Below are records; copy every line among them that contains the word "远程医疗".

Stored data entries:
###

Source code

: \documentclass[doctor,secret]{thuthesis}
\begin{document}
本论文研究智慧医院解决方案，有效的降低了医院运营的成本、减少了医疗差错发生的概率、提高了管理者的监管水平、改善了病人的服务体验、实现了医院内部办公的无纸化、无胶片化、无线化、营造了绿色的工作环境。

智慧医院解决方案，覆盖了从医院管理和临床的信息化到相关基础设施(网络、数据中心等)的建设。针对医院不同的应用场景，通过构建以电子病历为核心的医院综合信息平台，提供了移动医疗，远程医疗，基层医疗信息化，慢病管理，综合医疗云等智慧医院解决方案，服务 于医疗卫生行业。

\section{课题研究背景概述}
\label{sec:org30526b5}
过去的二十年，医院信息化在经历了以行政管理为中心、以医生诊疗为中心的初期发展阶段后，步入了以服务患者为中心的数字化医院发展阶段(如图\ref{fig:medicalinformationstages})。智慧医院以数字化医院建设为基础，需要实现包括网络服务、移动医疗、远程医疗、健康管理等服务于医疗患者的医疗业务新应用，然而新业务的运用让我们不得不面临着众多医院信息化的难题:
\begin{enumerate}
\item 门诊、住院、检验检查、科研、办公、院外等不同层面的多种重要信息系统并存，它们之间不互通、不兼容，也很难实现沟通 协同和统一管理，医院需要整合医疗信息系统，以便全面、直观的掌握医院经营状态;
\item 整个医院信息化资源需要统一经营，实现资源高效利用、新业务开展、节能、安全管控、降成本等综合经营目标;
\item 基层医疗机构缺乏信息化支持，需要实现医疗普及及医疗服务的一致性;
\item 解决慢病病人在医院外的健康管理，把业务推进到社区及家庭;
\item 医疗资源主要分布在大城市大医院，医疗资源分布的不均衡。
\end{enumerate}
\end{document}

###

» **EXPECTED ANSWER**:
智慧医院解决方案，覆盖了从医院管理和临床的信息化到相关基础设施(网络、数据中心等)的建设。针对医院不同的应用场景，通过构建以电子病历为核心的医院综合信息平台，提供了移动医疗，远程医疗，基层医疗信息化，慢病管理，综合医疗云等智慧医院解决方案，服务 于医疗卫生行业。
过去的二十年，医院信息化在经历了以行政管理为中心、以医生诊疗为中心的初期发展阶段后，步入了以服务患者为中心的数字化医院发展阶段(如图\ref{fig:medicalinformationstages})。智慧医院以数字化医院建设为基础，需要实现包括网络服务、移动医疗、远程医疗、健康管理等服务于医疗患者的医疗业务新应用，然而新业务的运用让我们不得不面临着众多医院信息化的难题:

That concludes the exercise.